Consciente de que la empresa de Jobs en tiempos de Cook inclementemente retiró del mercado el 9S de 2014—trece años tras su lanzamiento—el iPod Classic para hacerle espacio al iPhone 6, me dirigí a la tienda de la propia empresa en el centro comercial de Miami. Era lógico pensar que si en algún sitio iba a ser posible encontrar unos altavoces para poder escuchar la música que había grabado en mi dispositivo el mejor lugar para ello no era otro que la propia empresa que lo creó. Dicho de otra forma iba al Vaticano para confirmar mi fe en el catolicismo.

Caminé toda la tienda. Nananina. No había ni una sola bocina que pudiera acoplarse a mi iPod Classic. Todas las que tenían en existencia eran para la tecnología inalámbrica Bluetooth que no formaba parte del protocolo tecnológico de mi dispositivo. Ante esa realidad, llamé a uno de los dependientes.

“Amigo, tengo un iPod Classic. Sé que ustedes ya lo descontinuaron. Mas estoy buscando unas bocinas para poder escuchar la música que tengo grabada. Lo único que diviso son equipos Bluetooth que, como usted sabe, no funcionan con el iPod Classic. ¿Tiene alguno que me sirva?”, fue como comencé mi interpelación con el que tenía un job representando, valga la repetición, la empresa que creó Jobs.

“Fíjese. No. No tenemos”, fue la escueta respuesta del muchachón mirándome con una cara de asombro que dejaba entrever su pensar, cómo es posible que con tantas nuevas innovaciones por escoger estuviera este señor insistiendo en una tecnología que—si bien le había servido muy bien al precio de la acción de la manzana de Cupertino—hoy sólo era un referente de lo retrógrado, desfasado. El Vaticano mismo y no un califa en ciernes era el que estaba ante mis propios ojos renegando al cristianismo.

Poco le importaba al mandulete que quien le estaba preguntando sobre las bocinas era un fiel, satisfecho y entusiasta iPod Clasista. Menos le interesaba entender cómo ello era beneficioso para su marca institucional. Me quedaba claro de que para este manzanero era más expedito tirar lo viejo y abrazar lo nuevo. Así, todos nos actualizamos. Tampoco le preocupaba que su comportamiento desmarcaba la marca.

Por consiguiente, lo que compré como un iPod Classic de Apple gracias al olvido institucional impuesto por Cook y articulado por el dependiente de Dadeland, se había transfigurado en el iPod Classic huérfano, desheredada por su progenitor.
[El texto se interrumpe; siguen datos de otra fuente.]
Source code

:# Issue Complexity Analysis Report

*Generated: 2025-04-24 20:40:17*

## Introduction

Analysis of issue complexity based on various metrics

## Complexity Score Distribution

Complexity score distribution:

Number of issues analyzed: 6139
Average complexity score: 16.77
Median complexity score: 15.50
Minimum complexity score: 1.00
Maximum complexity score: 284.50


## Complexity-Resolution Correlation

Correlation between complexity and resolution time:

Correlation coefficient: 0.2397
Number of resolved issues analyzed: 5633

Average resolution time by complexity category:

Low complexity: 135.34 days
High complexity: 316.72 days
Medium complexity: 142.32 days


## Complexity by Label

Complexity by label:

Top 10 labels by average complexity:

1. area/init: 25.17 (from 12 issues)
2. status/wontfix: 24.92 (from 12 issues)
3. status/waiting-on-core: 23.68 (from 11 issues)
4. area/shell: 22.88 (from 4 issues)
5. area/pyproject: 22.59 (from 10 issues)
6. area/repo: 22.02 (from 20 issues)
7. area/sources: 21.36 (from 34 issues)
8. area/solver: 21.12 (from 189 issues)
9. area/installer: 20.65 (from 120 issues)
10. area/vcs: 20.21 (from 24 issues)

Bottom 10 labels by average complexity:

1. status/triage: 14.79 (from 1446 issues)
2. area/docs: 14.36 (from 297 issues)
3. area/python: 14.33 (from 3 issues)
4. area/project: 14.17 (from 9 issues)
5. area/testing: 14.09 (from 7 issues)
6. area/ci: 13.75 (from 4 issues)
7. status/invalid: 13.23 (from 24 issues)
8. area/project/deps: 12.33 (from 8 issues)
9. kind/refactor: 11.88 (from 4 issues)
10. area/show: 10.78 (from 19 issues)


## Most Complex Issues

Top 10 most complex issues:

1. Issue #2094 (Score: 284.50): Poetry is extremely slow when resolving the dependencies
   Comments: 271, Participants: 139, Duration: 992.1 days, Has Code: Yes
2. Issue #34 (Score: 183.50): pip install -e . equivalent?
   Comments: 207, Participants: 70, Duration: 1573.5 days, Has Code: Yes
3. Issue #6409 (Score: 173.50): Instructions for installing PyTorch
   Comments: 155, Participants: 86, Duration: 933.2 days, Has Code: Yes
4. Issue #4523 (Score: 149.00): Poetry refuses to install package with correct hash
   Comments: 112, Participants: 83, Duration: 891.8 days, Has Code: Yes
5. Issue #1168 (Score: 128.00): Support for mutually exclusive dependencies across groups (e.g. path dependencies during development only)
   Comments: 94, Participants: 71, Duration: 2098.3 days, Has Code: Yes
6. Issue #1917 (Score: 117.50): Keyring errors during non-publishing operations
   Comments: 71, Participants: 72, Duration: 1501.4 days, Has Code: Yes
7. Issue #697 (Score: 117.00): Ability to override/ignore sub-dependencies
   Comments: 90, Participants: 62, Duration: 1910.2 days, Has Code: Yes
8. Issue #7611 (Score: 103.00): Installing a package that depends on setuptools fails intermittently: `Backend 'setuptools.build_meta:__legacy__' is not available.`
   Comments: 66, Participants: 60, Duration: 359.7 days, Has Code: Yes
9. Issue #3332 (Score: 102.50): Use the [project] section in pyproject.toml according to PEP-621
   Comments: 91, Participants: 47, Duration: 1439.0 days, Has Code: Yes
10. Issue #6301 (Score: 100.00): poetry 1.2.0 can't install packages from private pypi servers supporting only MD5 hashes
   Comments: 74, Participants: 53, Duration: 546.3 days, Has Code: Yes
¿Cuándo le llegará su turno al iPhone? Parece que es cuestión de tiempo. Quizás para ese momento Cook o, si para ese día éste también haya sido retirado, su sucesor haya ya cambiado la marca institucional a Apfel que nos parecería más apropiado pues en el alemán de Alzheimer es la palabra que en el inglés de Jobs es Apple, la misma que hoy, para mi decepción, sólo me recuerda, más que una manzana mordida por aquellos que adoran su tecnología, una poma podrida por el manejo de su propio cultivador. Y, todo porque Apple desheredó a todos los iPod Clasistas.